ICI Eases "Hard Close" Lobbying Position

February 6, 2004 (PLANSPONSOR.com) - The mutual fund industry's primary trade group has asked the US Securities and Exchange Commission (SEC) to consider requiring financial intermediaries to receive trade orders by 4 p.m. rather than fund companies themselves.

The latest  letter from the Investment Company Institute asked the federal regulators to also keep in mind the benefits of softening the current “hard (4 p.m. Eastern Time) close” rule to allow the intermediaries to accept the trades by the deadline on the funds’ behalf.   The ICI now encourages the SEC to consider whether some intermediaries have technology to document the precise date and time of orders received so no investors will be allowed to trade after 4 p.m. Eastern Time.

The five-member SEC voted unanimously in December to propose a 4 p.m. Eastern Time “hard close” for most mutual fund companies.   This is in an attempt to “eliminate the potential for late trading through intermediaries that sell fund shares,” the SEC said in a statement (See SEC Lays Down Mutual Fund Proposals ).

Previously, the ICI has been the primary supporter of the hard 4 p.m. deadline for fund trades, proposed after regulators uncovered rampant trading abuses – market timing and late trading – in the mutual fund industry last year (See  Mutual Fund Proposal No “Treat” for Retirement Plans ).

The plan, however, ran into strong opposition from financial intermediaries, including retirement plan providers and administrators, and brokers. Requiring the trade order to get to the fund company by 4 p.m. would require investors – including retirement plan participants – to place trades hours before the deadline so they can be processed and get to the fund on time, the opponents said.

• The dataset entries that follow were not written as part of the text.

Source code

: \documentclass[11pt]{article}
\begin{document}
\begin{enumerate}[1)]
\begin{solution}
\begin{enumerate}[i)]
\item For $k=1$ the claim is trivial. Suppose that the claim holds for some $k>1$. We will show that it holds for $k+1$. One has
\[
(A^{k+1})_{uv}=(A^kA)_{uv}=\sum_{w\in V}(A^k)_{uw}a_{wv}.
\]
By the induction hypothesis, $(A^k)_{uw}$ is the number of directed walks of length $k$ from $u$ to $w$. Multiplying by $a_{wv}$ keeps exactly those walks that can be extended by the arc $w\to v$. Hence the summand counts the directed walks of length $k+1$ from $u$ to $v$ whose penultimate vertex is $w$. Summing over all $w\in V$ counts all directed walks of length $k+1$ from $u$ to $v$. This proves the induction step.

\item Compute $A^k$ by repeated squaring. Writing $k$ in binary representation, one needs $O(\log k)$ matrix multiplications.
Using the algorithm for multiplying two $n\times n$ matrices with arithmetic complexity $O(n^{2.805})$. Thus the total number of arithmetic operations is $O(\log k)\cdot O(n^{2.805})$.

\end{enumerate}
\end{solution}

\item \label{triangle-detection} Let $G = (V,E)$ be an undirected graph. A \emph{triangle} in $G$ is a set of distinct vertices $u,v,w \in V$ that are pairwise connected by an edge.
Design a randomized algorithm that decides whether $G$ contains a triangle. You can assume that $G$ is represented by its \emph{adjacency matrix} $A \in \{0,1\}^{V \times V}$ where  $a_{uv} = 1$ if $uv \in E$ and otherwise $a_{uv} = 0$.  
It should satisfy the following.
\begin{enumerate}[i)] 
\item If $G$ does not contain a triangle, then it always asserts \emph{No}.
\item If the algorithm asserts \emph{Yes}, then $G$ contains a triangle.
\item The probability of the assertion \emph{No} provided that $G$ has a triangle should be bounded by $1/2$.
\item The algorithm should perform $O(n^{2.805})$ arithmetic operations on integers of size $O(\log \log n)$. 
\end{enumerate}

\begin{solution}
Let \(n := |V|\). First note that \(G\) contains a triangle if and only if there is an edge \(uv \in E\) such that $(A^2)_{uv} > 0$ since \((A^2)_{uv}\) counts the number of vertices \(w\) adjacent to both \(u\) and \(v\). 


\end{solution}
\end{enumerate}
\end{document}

The groups opposing the rule change have also recently stepped up their efforts. The ERISA Industry Committee, a trade group representing major employers, said Friday it told the SEC that the plan would “discriminate against employees who save through 401(K) and other participant-directed retirement plans” and “favor plans administered by mutual fund families.”

In the place of a hard deadline, the group advocates secure time stamping of orders, as well as an annual audit of the plan administrator’s controls on late trading.